During his press conference at Pinnacle Bank Arena on Sunday, Aggies' Hall of Fame coach Gary Blair, as sage as they come, was asked what he thought the chances were that trend would continue now that UConn is left to roost in the American Athletic Conference.
"In my opinion, it seems similar to what it was back in the day at Louisiana Tech [where Blair served as an assistant from 1980-85]. At some point it became harder for [coach] Leon Barmore to get the games he needed to inspire himself and his team to play at the highest level," Blair said. "It was harder for him to convince the great players to come to LA Tech. They began going to places where there were charter flights and better meal money and where everything was bigger. [Sustainability] can still be done, but we're not letting him in the SEC, I'll tell you that. They will not be coming in."
Blair was smiling when he said that. But then he explained why he thinks UConn was left behind in the latest round of conference expansion.
"I think what is likely holding UConn back is the football program. Unfortunately, it doesn't matter how good their basketball teams or other teams are; football pays the bills and until they improve their football, they probably won't be invited to play in the right conference," Blair said.
"Can [the American] steal a few teams to come to their conference? Who knows. That's beyond my pay scale."
Blair knows some big-time schools will refuse to play UConn as nonconference opponents. The reasons are many.
"But, I'll tell you this, [UConn and Texas A&M] will play each other [in the regular season]. There's many teams who won't, but we will. The respect Geno has in the game is why people will play him. It's good for the game. I'd love to play him every year, in the Elite Eight or Final Four, that is. But I wouldn't mind starting another series with him and I am sure you will eventually see Tennessee back with them, too.

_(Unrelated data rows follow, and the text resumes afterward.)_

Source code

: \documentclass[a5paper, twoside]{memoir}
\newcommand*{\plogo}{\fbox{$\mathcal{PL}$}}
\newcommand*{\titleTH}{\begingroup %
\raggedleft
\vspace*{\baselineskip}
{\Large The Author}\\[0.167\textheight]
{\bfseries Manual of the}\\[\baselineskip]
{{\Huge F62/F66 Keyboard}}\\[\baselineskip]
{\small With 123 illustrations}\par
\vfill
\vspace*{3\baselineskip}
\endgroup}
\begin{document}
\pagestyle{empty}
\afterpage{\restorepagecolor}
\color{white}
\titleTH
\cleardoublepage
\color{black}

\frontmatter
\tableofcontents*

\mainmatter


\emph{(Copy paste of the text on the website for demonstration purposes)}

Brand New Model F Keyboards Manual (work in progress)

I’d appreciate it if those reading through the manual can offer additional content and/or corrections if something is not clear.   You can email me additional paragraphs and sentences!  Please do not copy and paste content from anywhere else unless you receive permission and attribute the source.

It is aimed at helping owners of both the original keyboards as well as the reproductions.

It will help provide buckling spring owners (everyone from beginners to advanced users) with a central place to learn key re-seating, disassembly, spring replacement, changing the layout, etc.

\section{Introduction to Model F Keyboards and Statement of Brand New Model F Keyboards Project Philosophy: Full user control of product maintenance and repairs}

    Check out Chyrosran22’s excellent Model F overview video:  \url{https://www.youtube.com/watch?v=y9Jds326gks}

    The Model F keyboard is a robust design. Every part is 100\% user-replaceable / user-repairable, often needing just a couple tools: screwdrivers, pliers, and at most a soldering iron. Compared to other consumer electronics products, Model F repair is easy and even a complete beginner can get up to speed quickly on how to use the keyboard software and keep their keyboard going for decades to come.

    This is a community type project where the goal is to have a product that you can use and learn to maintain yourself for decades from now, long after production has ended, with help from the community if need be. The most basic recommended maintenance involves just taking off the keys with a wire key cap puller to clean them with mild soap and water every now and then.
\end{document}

"Geno does not need to play nonconference games against the bottom half in major conferences. He needs to play teams in the top third of the six major conferences, not including his.
"And what we need to do for parity is play games like this in January and February for television's sake. I know it's going to hurt us more than it will hurt him. All Geno needs to do is play three games in a week to have one great one to make his team better. But that's no sweat off his back. He will figure it out, don't worry."
Don't Look Down
Auriemma subscribes to the view most coaches share that winning the Elite Eight game is more difficult, in many respects, than succeeding in the Final Four.
It's just always been my experience," Auriemma said. "I like to read books. As coaches, we have a lot of airplane time, bus time, whatever. It's like when you read about people who climb Mount Everest. You know? They get to where it's 500, 600 feet away from the top and that's when most accidents happen. That's when most people die. That's because you can see the end. You can see the result of all of your hard work. But now is when you have to be the most careful.
"So here you are, you are one game away from the Final Four. That's every kid's dream when you go to college. You're right there. You are right on the edge. And it affects people in different ways. That's why I think it's difficult."
After the completion of their practice Sunday, the Huskies watched the end of the UConn men's Elite Eight game and recorded a short video of congratulations for them. … The proposed UConn men's and women's doubleheader, to be played at either Madison Square Garden or Barclays Center in Brooklyn, N.Y., next season, is apparently gaining moment but appears contingent, as usually is the case, on finding opponents attractive enough to entice the facilities' approval. ... Senior center Stefanie Dolson, senior guard Bria Hartley and sophomore forward Breanna Stewart have earned a spot on the U.S. Basketball Writers Association All-America team and are finalists for the Ann Meyers Drysdale Award as national player of the year. Dolson is the fifth Husky to earn multiple selections to the team, which began in 1996, joining Nykesha Sales, Svetlana Abrosimova, Diana Taurasi and Maya Moore.